# Hitch Racks for big & long bikes



## rian4224 (Jul 31, 2017)

Might be getting a new vehicle and looking at upgrading to a hitch rack as my trunk rack is a pain as I have no trunk/hatch access when it’s on. Looking at the Kuat NV and Yakima Dr. Tray but noticed their wheelbase limits are both 48”. My current hardtail is under but looking to get a full suspension and the modern trail bikes w/ bigger frames are longer than 48”. (Santa Cruz Hightower and Guerrilla Gravity)

what are you taller riders with long wheelbases using for hitch racks? I’d prefer a tray vs using a bar rack as I don’t want to use any adapters for the top tubes but looks like I may be forced to.


----------



## Pitch (Aug 9, 2008)

1Up fits my 25"/custom 29ers. I'll know in a few wks if it fits my xxl GG Smash.

I thought it was ridiculous to drop $XXX on a bike rack. But, this rack is totally worth it. It is a work of art. Stable as they come, and worth every penny. Put 80miles of washboard dirt roads under my truck this weekend, multiple river crossings, and it was flawless.


----------



## Slyham (Jun 24, 2015)

A friend of mine also has the 1up and it is my favorite. Definitely would have gone with that rack if I hadn't already had one.

I have a Transit Flatbed from Performance Bike. https://www.performancebike.com/shop/transit-flatbed-4dlx-4-bike-hitch-rack-40-0176
It's a good cheap option compared to the high dollar racks. I don't like that the bike is held by the frame instead of the tires but it still works. It fits my XXL Stumpjumper no problem. I did have to buy these for my plus tires though. https://www.bikenashbar.com/cycling/nashbar-shadow-hitch-rack-fat-bike-wheel-holders-bn-shfb-base


----------



## rian4224 (Jul 31, 2017)

Pitch said:


> 1Up fits my 25"/custom 29ers. I'll know in a few wks if it fits my xxl GG Smash.
> 
> I thought it was ridiculous to drop $XXX on a bike rack. But, this rack is totally worth it. It is a work of art. Stable as they come, and worth every penny. Put 80miles of washboard dirt roads under my truck this weekend, multiple river crossings, and it was flawless.

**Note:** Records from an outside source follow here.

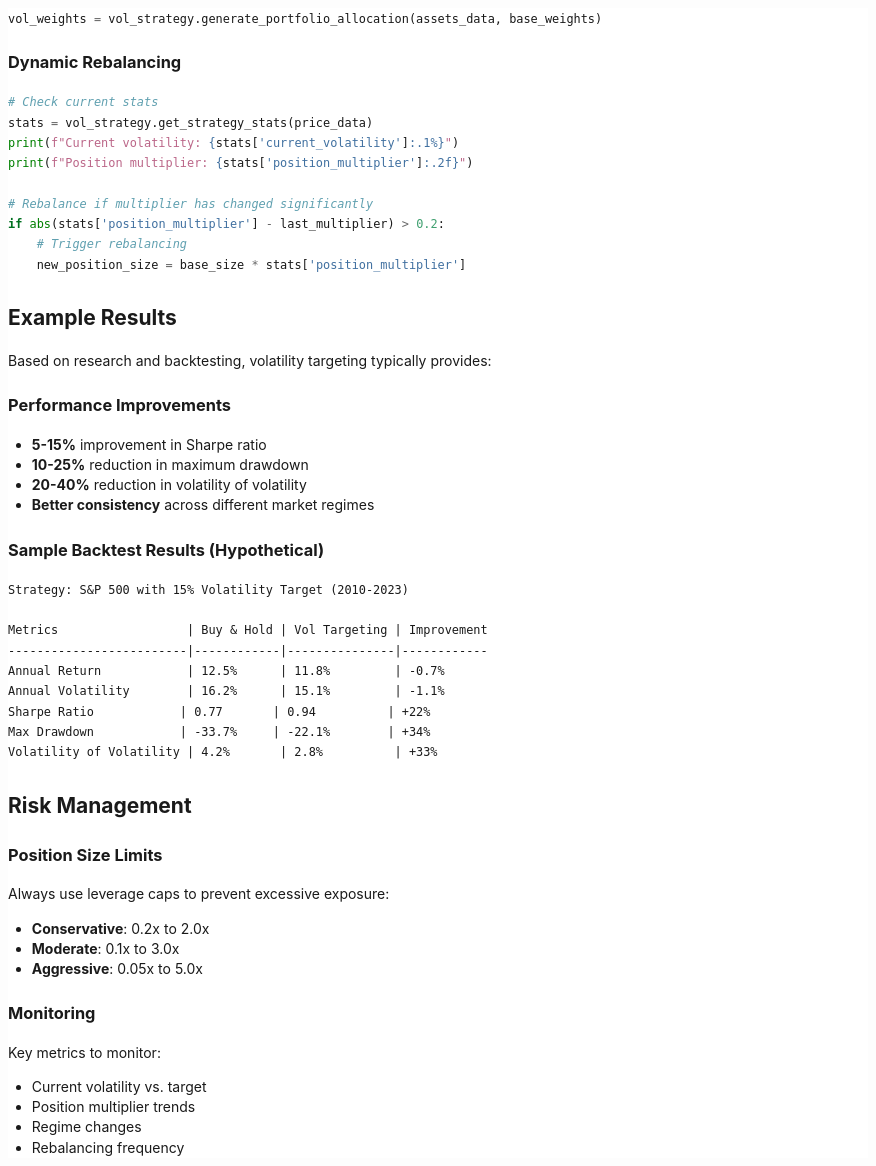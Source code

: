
 ```python
vol_weights = vol_strategy.generate_portfolio_allocation(assets_data, base_weights)
```

### Dynamic Rebalancing

```python
# Check current stats
stats = vol_strategy.get_strategy_stats(price_data)
print(f"Current volatility: {stats['current_volatility']:.1%}")
print(f"Position multiplier: {stats['position_multiplier']:.2f}")

# Rebalance if multiplier has changed significantly
if abs(stats['position_multiplier'] - last_multiplier) > 0.2:
    # Trigger rebalancing
    new_position_size = base_size * stats['position_multiplier']
```

## Example Results

Based on research and backtesting, volatility targeting typically provides:

### Performance Improvements
- **5-15%** improvement in Sharpe ratio
- **10-25%** reduction in maximum drawdown
- **20-40%** reduction in volatility of volatility
- **Better consistency** across different market regimes

### Sample Backtest Results (Hypothetical)
```
Strategy: S&P 500 with 15% Volatility Target (2010-2023)

Metrics                  | Buy & Hold | Vol Targeting | Improvement
-------------------------|------------|---------------|------------
Annual Return            | 12.5%      | 11.8%         | -0.7%
Annual Volatility        | 16.2%      | 15.1%         | -1.1%
Sharpe Ratio            | 0.77       | 0.94          | +22%
Max Drawdown            | -33.7%     | -22.1%        | +34%
Volatility of Volatility | 4.2%       | 2.8%          | +33%
```

## Risk Management

### Position Size Limits
Always use leverage caps to prevent excessive exposure:
- **Conservative**: 0.2x to 2.0x
- **Moderate**: 0.1x to 3.0x
- **Aggressive**: 0.05x to 5.0x

### Monitoring
Key metrics to monitor:
- Current volatility vs. target
- Position multiplier trends
- Regime changes
- Rebalancing frequency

Currently talking with GG on an XXL Smash myself. Specs I was sent for an XXL has a 51" wheelbase and 1UP's website has their tray racks listed up to 54" wheelbase. You should be fine.

If I may ask, how tall are you and how do you like the Smash? I'm 6'6" (barefoot) but with a 7' wingspan so I'm at the top of the XL range and looking to go XXL to get more inside the bike.


----------



## rian4224 (Jul 31, 2017)

Slyham said:


> A friend of mine also has the 1up and it is my favorite. Definitely would have gone with that rack if I hadn't already had one.
> 
> I have a Transit Flatbed from Performance Bike. https://www.performancebike.com/shop/transit-flatbed-4dlx-4-bike-hitch-rack-40-0176
> It's a good cheap option compared to the high dollar racks. I don't like that the bike is held by the frame instead of the tires but it still works. It fits my XXL Stumpjumper no problem. I did have to buy these for my plus tires though. https://www.bikenashbar.com/cycling/nashbar-shadow-hitch-rack-fat-bike-wheel-holders-bn-shfb-base


Thanks, I will check it out!


----------



## jeremy3220 (Jul 5, 2017)

I have a XXL Hightower LT and use a Swagman Semi 2.0. It fits fine but I wish the rack was more rigid.

The new Thule T2 Pro XT will hold up to 50.5" and looks pretty sturdy.


----------